▸ Work instruction
Pictures are not part of the copy; reproduce the remaining data exactly.

▸ Available data
_ _ _ _
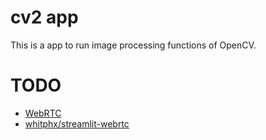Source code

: # cv2 app
This is a app to run image processing functions of OpenCV.

# TODO

* [WebRTC](https://blog.streamlit.io/how-to-build-the-streamlit-webrtc-component/)
* [whitphx/streamlit-webrtc](https://github.com/whitphx/streamlit-webrtc)

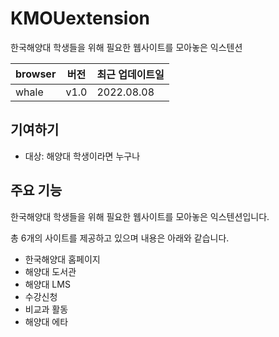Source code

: # KMOUextension
한국해양대 학생들을 위해 필요한 웹사이트를 모아놓은 익스텐션

| browser | 버전 | 최근 업데이트일    |
| ------- | ---- | ------------------ |
| whale   | v1.0 | 2022.08.08 |


## 기여하기

- 대상: 해양대 학생이라면 누구나

## 주요 기능
한국해양대 학생들을 위해 필요한 웹사이트를 모아놓은 익스텐션입니다.

총 6개의 사이트를 제공하고 있으며 내용은 아래와 같습니다.
- 한국해양대 홈페이지
- 해양대 도서관
- 해양대 LMS
- 수강신청
- 비교과 활동
- 해양대 에타
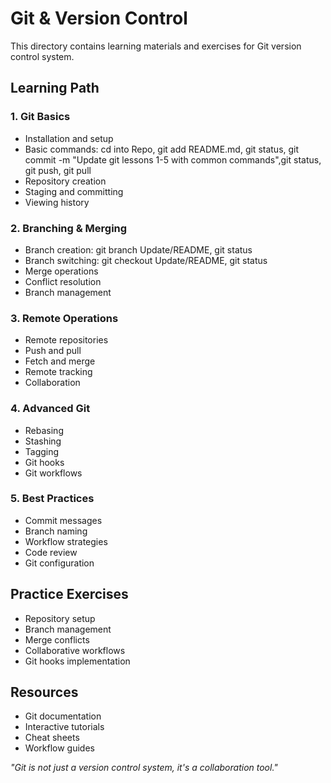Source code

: # Git & Version Control

This directory contains learning materials and exercises for Git version control system.

## Learning Path

### 1. Git Basics
- Installation and setup
- Basic commands: cd into Repo, git add README.md, git status, git commit -m "Update git lessons 1-5 with common commands",git status, git push, git pull
- Repository creation
- Staging and committing
- Viewing history

### 2. Branching & Merging
- Branch creation:  git branch Update/README, git status
- Branch switching: git checkout Update/README, git status
- Merge operations
- Conflict resolution
- Branch management

### 3. Remote Operations
- Remote repositories
- Push and pull
- Fetch and merge
- Remote tracking
- Collaboration

### 4. Advanced Git
- Rebasing
- Stashing
- Tagging
- Git hooks
- Git workflows

### 5. Best Practices
- Commit messages
- Branch naming
- Workflow strategies
- Code review
- Git configuration

## Practice Exercises
- Repository setup
- Branch management
- Merge conflicts
- Collaborative workflows
- Git hooks implementation

## Resources
- Git documentation
- Interactive tutorials
- Cheat sheets
- Workflow guides

*"Git is not just a version control system, it's a collaboration tool."*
_ _ _ _
▸ Answer to the exercise
Source code

: # cv2 app
This is a app to run image processing functions of OpenCV.

# TODO

* [WebRTC](https://blog.streamlit.io/how-to-build-the-streamlit-webrtc-component/)
* [whitphx/streamlit-webrtc](https://github.com/whitphx/streamlit-webrtc)

Source code

: # KMOUextension
한국해양대 학생들을 위해 필요한 웹사이트를 모아놓은 익스텐션

| browser | 버전 | 최근 업데이트일    |
| ------- | ---- | ------------------ |
| whale   | v1.0 | 2022.08.08 |


## 기여하기

- 대상: 해양대 학생이라면 누구나

## 주요 기능
한국해양대 학생들을 위해 필요한 웹사이트를 모아놓은 익스텐션입니다.

총 6개의 사이트를 제공하고 있으며 내용은 아래와 같습니다.
- 한국해양대 홈페이지
- 해양대 도서관
- 해양대 LMS
- 수강신청
- 비교과 활동
- 해양대 에타
Source code

: # Git & Version Control

This directory contains learning materials and exercises for Git version control system.

## Learning Path

### 1. Git Basics
- Installation and setup
- Basic commands: cd into Repo, git add README.md, git status, git commit -m "Update git lessons 1-5 with common commands",git status, git push, git pull
- Repository creation
- Staging and committing
- Viewing history

### 2. Branching & Merging
- Branch creation:  git branch Update/README, git status
- Branch switching: git checkout Update/README, git status
- Merge operations
- Conflict resolution
- Branch management

### 3. Remote Operations
- Remote repositories
- Push and pull
- Fetch and merge
- Remote tracking
- Collaboration

### 4. Advanced Git
- Rebasing
- Stashing
- Tagging
- Git hooks
- Git workflows

### 5. Best Practices
- Commit messages
- Branch naming
- Workflow strategies
- Code review
- Git configuration

## Practice Exercises
- Repository setup
- Branch management
- Merge conflicts
- Collaborative workflows
- Git hooks implementation

## Resources
- Git documentation
- Interactive tutorials
- Cheat sheets
- Workflow guides

*"Git is not just a version control system, it's a collaboration tool."*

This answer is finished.